Geography
- Location: Al Zahra Street, Sharjah, GCC, United Arab Emirates
- Coordinates: 25°21′38″N 55°23′39″E﻿ / ﻿25.360573°N 55.394130°E

Organisation
- Type: General

Services
- Beds: 137

History
- Opened: 1981

Links
- Lists: Hospitals in United Arab Emirates

= Al Zahra Hospital =

Al Zahra Hospital, Sharjah, (renamed NMC Royal Hospital Sharjah in March 2021) is a private general hospital in Sharjah, United Arab Emirates (UAE). Al Zahra serves some 400,000 outpatients and 23,000 inpatients annually, with a capacity of 137 beds.

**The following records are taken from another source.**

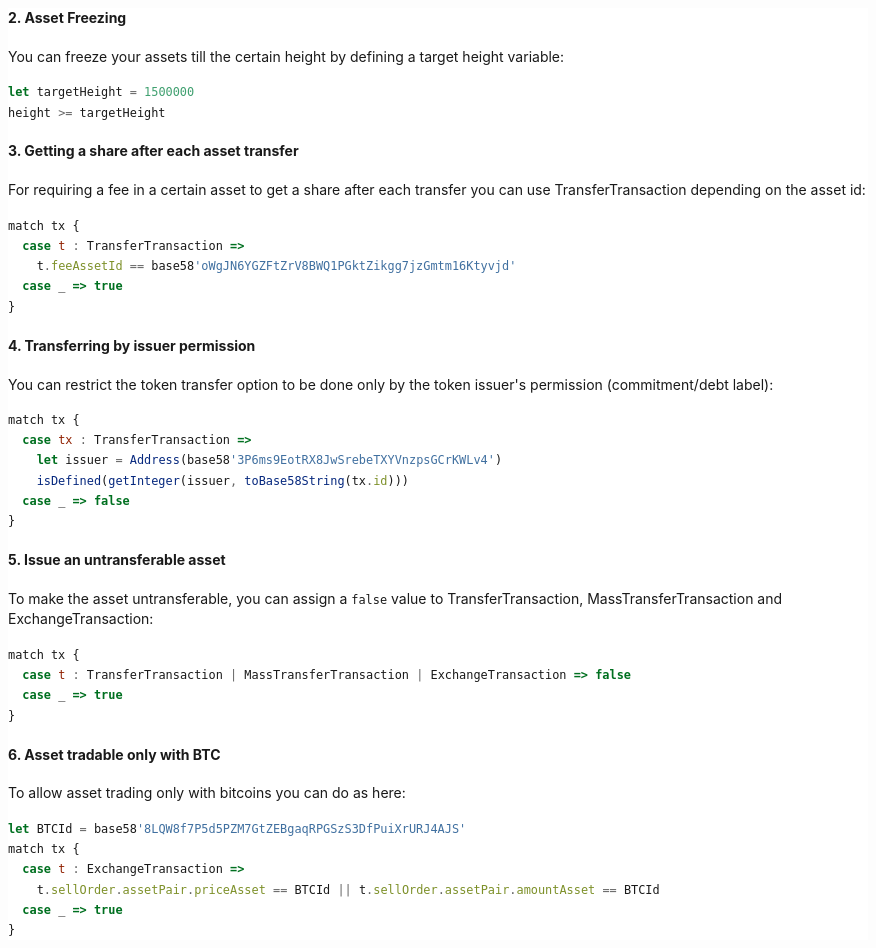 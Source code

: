 #### 2. Asset Freezing

You can freeze your assets till the certain height by defining a target height variable:

```javascript
let targetHeight = 1500000
height >= targetHeight
```

#### 3. Getting a share after each asset transfer

For requiring a fee in a certain asset to get a share after each transfer you can use TransferTransaction depending on the asset id:

```javascript
match tx {
  case t : TransferTransaction =>
    t.feeAssetId == base58'oWgJN6YGZFtZrV8BWQ1PGktZikgg7jzGmtm16Ktyvjd'
  case _ => true
}
```

#### 4. Transferring by issuer permission

You can restrict the token transfer option to be done only by the token issuer's permission \(commitment/debt label\):

```javascript
match tx {
  case tx : TransferTransaction =>
    let issuer = Address(base58'3P6ms9EotRX8JwSrebeTXYVnzpsGCrKWLv4')
    isDefined(getInteger(issuer, toBase58String(tx.id)))
  case _ => false
}
```

#### 5. Issue an untransferable asset

To make the asset untransferable, you can assign a `false` value to TransferTransaction, MassTransferTransaction and ExchangeTransaction:

```javascript
match tx {
  case t : TransferTransaction | MassTransferTransaction | ExchangeTransaction => false
  case _ => true
}
```

#### 6. Asset tradable only with BTC

To allow asset trading only with bitcoins you can do as here:

```javascript
let BTCId = base58'8LQW8f7P5d5PZM7GtZEBgaqRPGSzS3DfPuiXrURJ4AJS'
match tx {
  case t : ExchangeTransaction =>
    t.sellOrder.assetPair.priceAsset == BTCId || t.sellOrder.assetPair.amountAsset == BTCId
  case _ => true
}
```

Facilities at the hospital include a nine-bed Intensive Care Unit, a 14-bed long-term care and rehabilitation unit, seven operating theatres, and a number of specialised units.

== History ==
Established in 1981, the hospital was one of the first and largest such facilities in the UAE. The building was originally intended to be a hotel, and construction started in March 1975, but was repurposed in 1978, when the building's owner instructed Mumbai-based architects Karani and Sanghoi Associates to redevelop it into a hospital. The adjacent Concord Cinema was developed at the same time.

The hospital was acquired in March 2017 by Abu Dhabi-based NMC Healthcare for $560 million from its previous owner, Gulf Medical Projects Company, which continues to own and operate Al Zahra Hospital, Dubai. Al Zahra Hospital, Sharjah, recorded 2015 revenues of $130.4 million, with a net income of $38.8 million. The hospital employs some 1,250 staff, including 170 doctors. It also offers facilities for visiting doctors.

In May 2018, the hospital signed an MoU with the Sharjah Health Authority to offer a 30% discount to elderly Emirati citizens. That month, it also opened a cosmetic surgery facility under the NMC-owned CosmeSurge brand.

In March 2021, Al Zahra Hospital Sharjah was renamed NMC Royal Hospital Sharjah following its acquisition and management by NMC Healthcare.